We’ve also seen the opposite — and it’s night and day. The best founders don’t “design” in Figma. They translate reality. They show patterns: what users ask on calls, what objections kill deals, and what parts of the flow people consistently misunderstand. Sometimes it’s literally a short doc like “Top 7 questions we get before purchase” or a handful of annotated screenshots from support tickets. That kind of feedback is gold because it’s not taste — it’s evidence. You can disagree with it, test it, design around it, but at least it’s real. And when they do comment on visuals, it’s framed as a goal: “We need to feel calmer and more trustworthy to the enterprise,” not “make it cooler.”

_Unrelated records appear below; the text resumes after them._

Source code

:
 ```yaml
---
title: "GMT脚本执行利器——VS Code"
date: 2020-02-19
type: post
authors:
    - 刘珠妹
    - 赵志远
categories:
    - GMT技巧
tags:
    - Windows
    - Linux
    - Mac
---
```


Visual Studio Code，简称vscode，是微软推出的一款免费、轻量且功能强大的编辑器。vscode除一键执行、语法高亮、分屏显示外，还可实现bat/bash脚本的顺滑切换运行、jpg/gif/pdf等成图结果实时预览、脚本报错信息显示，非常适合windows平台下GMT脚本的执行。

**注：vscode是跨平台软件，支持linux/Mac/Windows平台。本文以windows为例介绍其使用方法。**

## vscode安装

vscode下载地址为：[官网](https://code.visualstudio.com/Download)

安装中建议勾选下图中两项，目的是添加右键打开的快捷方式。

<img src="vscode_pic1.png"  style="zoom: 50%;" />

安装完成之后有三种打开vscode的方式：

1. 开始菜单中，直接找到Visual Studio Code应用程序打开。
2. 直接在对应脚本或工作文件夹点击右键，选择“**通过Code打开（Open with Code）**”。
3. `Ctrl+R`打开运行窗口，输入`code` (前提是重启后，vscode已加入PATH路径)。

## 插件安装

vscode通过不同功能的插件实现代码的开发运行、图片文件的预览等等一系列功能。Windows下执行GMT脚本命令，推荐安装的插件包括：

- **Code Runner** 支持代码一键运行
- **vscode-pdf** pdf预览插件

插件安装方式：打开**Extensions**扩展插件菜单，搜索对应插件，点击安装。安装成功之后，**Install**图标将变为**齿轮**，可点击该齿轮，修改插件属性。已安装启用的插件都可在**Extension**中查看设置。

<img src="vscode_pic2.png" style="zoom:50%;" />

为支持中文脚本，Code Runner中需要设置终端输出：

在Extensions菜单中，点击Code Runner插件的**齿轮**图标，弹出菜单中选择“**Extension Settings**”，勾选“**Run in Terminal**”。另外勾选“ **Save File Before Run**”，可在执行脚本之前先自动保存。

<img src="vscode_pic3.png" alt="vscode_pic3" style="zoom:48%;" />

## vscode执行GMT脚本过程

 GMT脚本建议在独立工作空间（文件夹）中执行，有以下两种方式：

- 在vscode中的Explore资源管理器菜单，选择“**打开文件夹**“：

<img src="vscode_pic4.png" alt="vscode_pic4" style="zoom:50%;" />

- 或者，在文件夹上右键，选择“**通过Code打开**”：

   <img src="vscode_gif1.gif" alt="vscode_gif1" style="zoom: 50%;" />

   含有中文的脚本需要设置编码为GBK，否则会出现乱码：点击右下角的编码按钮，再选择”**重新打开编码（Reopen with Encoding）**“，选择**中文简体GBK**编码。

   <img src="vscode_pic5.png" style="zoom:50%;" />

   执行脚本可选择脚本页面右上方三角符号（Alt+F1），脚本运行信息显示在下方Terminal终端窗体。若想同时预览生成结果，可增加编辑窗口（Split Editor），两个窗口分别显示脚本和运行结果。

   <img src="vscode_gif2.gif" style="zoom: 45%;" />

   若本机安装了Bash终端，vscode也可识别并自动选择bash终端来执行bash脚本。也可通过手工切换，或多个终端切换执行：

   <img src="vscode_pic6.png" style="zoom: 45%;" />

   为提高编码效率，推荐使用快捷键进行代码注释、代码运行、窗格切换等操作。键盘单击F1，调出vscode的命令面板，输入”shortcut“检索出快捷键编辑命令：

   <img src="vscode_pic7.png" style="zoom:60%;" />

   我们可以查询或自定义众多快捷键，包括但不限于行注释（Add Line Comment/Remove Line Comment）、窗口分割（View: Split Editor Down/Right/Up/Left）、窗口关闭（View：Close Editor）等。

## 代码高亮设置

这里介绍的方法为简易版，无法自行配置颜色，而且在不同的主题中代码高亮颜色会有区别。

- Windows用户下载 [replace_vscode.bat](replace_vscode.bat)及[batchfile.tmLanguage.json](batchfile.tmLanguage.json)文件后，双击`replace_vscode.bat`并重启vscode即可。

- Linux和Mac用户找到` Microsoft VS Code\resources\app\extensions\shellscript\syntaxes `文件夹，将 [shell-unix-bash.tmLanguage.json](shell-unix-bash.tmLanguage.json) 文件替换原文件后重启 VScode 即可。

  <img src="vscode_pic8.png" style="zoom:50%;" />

The takeaway is brutal but simple: if your feedback system is “vibes + control,” the project will bleed time and quality no matter how strong the agency is. Either you give evidence-based feedback that ties to users and goals, or you give the team a clear mandate and minimal guardrails — but the half-half approach (“you’re free, but I’ll veto everything emotionally”) is how good work gets slowly suffocated. (Client and project details anonymized.)

Sources


  1. UX Design Critiques: Cheat Sheet (PDF) — Nielsen Norman Group

  2. Design Critiques: Encourage a Positive Culture to Improve Collaboration — Nielsen Norman Group

  3. Derailed Design Critiques: Tactics for Getting Back on Track — Nielsen Norman Group

  4. From Figma’s design team: How to run a design critique — Figma Blog

  5. Guide to comments in Figma — Figma Help Center

  6. Feedback loops and how to optimize them — Atlassian (Work Life)

  7. The Cost of Context Switching (and How To Avoid It) — Atlassian (Loom)

  8. Context switching: How to reduce productivity killers (task batching) — Atlassian

orange smoke on blue background
orange smoke on blue background

FAQ


What if I can’t explain what I want — just a feeling?


Give references (3 sites), adjectives (3 words), and a priority (trust vs wow). Feelings become constraints.

Should I suggest solutions or only point out problems?


Point out the problem + why it matters. Suggest direction if you’re confident, but don’t micromanage pixels.

How many comments are “too many”?


When comments stop being about goals and become about rewriting the design line-by-line. If you’re past ~30 meaningful points on one screen, switch to a call and align on the system.

What if stakeholders disagree internally?


Resolve it before sending feedback. Don’t make the agency referee your org politics.

What if I realize mid-project that we need 3 more pages?


That’s a scope change. Treat it as a change request, not as “revision.”

Can we do feedback only on calls, not in Figma?


You can, but you’ll lose clarity. Best practice: call for alignment + written summary + a few precise Figma comments.